Governor General’s Literary Award winner Gwen Benaway hopes her poetry will amplify her voice to reach other trans women, but fears the attention will also draw out a familiar chorus of people eager to silence her. (Photo by THE CANADIAN PRESS)

Governor General’s prize a ‘double-edged sword’ for trans poet Gwen Benaway

When Gwen Benaway found out she had won the Governor General’s Literary Award for poetry, she said her immediate reaction was not joy, but “intense fear and panic.”

The Toronto writer and scholar says she’s shocked to be among the few transgender women to be recognized by a Canadian literary institution, even as she protests another.

News of the honour came as Benaway and others denounce Toronto Public Library for refusing to cancel an event featuring a speaker who has been critical of transgender rights. She’s since been fielding a barrage of online attacks for her role in the outcry.

Benaway, who is of Anishinaabe and Metis descent, hopes the awards spotlight on her third poetry collection, “Holy Wild,” will amplify her voice to reach other trans women, but fears the attention will also draw out a familiar chorus of people eager to silence her.

“It’s a double-edged sword,” Benaway, 32, said by phone ahead of Tuesday’s announcement of the literary prize winners.

“You have these moments where representation happens, and it means a lot to people like you, but at the same time, you’re almost more vulnerable.”

Benaway is among the critics who urged the library’s board to cancel the planned talk, saying the institution is providing a platform for Meghan Murphy to spread hate speech.

Murphy, a freelance writer who runs the website “Feminist Current,” has written that “allowing men to identify as women” poses a threat to women and their rights.

The library, meanwhile, says it is aware that the event has caused “anger and concern” but maintains it has an obligation to protect free speech.

Benaway said she would protest the talk set for Tuesday, titled “Gender Identity: What Does It Mean For Society, The Law and Women?” and hosted by a group called “Radical Feminists Unite.”

“It’s kind of funny to have literary recognition happen … during that time period, because it reminds me of how much work we have to do as trans people and trans women just to have our voices be heard, just for us to be taken seriously as artists and thinkers.”

Benaway said “Holy Wild,” published by Book*hug, tracks how institutional discrimination is entwined with more intimate forms of transphobia, drawing from her own experiences with romance and dating.

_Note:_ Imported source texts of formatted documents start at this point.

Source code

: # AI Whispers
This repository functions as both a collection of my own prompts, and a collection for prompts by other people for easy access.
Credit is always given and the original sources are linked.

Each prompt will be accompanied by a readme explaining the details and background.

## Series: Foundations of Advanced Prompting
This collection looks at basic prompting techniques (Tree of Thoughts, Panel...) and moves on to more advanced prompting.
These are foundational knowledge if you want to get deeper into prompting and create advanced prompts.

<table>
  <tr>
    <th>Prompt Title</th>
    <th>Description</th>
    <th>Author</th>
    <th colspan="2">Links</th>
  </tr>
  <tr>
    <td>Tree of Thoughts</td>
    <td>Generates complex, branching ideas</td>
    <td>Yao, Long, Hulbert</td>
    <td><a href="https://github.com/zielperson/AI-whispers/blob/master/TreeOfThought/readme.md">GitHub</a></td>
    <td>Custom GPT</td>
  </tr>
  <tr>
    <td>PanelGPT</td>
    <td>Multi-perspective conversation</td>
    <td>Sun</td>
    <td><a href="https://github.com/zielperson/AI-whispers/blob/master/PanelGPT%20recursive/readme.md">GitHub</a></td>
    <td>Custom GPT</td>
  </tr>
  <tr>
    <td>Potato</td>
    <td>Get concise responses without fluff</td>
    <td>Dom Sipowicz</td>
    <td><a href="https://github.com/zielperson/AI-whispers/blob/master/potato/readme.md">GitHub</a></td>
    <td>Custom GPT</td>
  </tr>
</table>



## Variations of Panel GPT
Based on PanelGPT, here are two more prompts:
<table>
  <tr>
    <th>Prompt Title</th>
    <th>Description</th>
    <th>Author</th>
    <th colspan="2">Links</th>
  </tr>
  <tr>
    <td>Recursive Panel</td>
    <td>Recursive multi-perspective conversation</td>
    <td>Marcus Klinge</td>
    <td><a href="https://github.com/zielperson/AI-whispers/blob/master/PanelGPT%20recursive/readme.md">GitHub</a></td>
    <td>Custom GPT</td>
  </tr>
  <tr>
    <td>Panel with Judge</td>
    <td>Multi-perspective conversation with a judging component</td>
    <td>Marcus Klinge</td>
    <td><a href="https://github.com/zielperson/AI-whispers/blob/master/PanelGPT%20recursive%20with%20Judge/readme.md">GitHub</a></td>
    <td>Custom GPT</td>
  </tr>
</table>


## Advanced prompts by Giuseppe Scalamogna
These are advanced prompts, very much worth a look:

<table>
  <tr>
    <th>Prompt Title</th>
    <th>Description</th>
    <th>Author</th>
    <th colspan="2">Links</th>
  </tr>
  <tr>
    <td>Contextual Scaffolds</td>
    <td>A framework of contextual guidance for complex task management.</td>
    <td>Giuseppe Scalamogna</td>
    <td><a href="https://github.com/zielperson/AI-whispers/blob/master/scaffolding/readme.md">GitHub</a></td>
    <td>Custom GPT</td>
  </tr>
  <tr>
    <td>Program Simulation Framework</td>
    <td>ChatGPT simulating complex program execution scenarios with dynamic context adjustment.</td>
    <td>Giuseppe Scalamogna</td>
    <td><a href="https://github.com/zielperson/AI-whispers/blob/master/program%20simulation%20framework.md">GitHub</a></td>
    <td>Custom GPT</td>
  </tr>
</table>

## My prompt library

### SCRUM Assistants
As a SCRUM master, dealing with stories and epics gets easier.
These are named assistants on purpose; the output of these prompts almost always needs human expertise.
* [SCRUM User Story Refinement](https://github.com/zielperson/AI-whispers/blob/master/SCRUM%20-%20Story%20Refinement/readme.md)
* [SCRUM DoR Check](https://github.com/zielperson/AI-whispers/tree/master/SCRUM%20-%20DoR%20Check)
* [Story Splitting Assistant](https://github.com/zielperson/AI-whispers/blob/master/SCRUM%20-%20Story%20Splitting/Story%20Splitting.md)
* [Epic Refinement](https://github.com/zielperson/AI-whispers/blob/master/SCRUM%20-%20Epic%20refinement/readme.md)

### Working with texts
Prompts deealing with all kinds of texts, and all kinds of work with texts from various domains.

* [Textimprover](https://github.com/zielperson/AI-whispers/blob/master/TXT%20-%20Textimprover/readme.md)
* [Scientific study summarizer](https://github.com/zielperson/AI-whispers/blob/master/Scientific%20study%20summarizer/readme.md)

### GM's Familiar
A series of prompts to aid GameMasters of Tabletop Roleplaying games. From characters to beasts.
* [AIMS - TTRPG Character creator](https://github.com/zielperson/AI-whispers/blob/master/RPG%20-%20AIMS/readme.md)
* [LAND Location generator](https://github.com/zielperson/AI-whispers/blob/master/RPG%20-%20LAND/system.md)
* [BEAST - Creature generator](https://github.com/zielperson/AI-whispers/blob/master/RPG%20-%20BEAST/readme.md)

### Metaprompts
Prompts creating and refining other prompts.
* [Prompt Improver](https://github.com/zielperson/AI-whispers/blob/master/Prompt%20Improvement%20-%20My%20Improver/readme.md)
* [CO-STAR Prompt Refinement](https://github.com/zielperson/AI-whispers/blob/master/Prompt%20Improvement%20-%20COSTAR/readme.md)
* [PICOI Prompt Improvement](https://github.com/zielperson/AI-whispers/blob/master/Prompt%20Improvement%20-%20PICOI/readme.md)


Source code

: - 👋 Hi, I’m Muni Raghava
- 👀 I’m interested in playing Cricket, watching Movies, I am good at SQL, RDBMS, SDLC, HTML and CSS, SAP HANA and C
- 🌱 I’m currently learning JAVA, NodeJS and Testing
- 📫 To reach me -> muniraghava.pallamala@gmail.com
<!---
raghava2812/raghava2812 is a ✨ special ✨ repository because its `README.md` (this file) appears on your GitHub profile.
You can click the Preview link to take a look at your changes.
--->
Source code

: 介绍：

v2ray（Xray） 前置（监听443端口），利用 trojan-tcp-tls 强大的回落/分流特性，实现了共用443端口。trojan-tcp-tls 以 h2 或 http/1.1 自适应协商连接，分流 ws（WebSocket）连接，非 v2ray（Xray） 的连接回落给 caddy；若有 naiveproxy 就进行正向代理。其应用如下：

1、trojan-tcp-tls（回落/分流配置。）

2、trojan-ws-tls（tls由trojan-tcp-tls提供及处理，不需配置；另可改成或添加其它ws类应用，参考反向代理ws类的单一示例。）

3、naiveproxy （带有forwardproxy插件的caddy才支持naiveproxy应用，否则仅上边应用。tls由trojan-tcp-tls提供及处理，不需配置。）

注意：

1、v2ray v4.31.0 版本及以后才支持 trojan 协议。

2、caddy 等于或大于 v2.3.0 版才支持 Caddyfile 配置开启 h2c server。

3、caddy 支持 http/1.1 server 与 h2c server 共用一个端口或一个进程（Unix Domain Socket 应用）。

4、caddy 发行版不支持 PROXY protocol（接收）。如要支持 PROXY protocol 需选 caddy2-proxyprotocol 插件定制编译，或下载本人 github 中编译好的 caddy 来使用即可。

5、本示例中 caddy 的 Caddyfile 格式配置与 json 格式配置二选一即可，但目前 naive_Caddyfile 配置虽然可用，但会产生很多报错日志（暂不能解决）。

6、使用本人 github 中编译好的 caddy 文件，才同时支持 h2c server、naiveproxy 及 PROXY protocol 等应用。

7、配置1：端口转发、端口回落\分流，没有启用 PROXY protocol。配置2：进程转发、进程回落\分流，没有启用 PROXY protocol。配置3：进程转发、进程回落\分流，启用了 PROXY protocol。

“I’ve heard from a lot of other trans women that the book was important to them, that it was one of the first times that they saw themselves,” said Benaway.

“I think it is important in that way to create these works of literature that show the possibilities, but I don’t want to sugarcoat the reality of what life is like for trans women in Canada. It’s still very difficult.”

The Governor General’s Literary Awards, which are administered by the Canada Council for the Arts, named six other English-language winners Tuesday.

Winnipeg’s Joan Thomas scored the fiction prize for “Five Wives,” published by Harper Avenue, a historical novel based on the real-life stories of women who must fend for themselves in the Ecuadorian rainforest after their missionary husbands are killed.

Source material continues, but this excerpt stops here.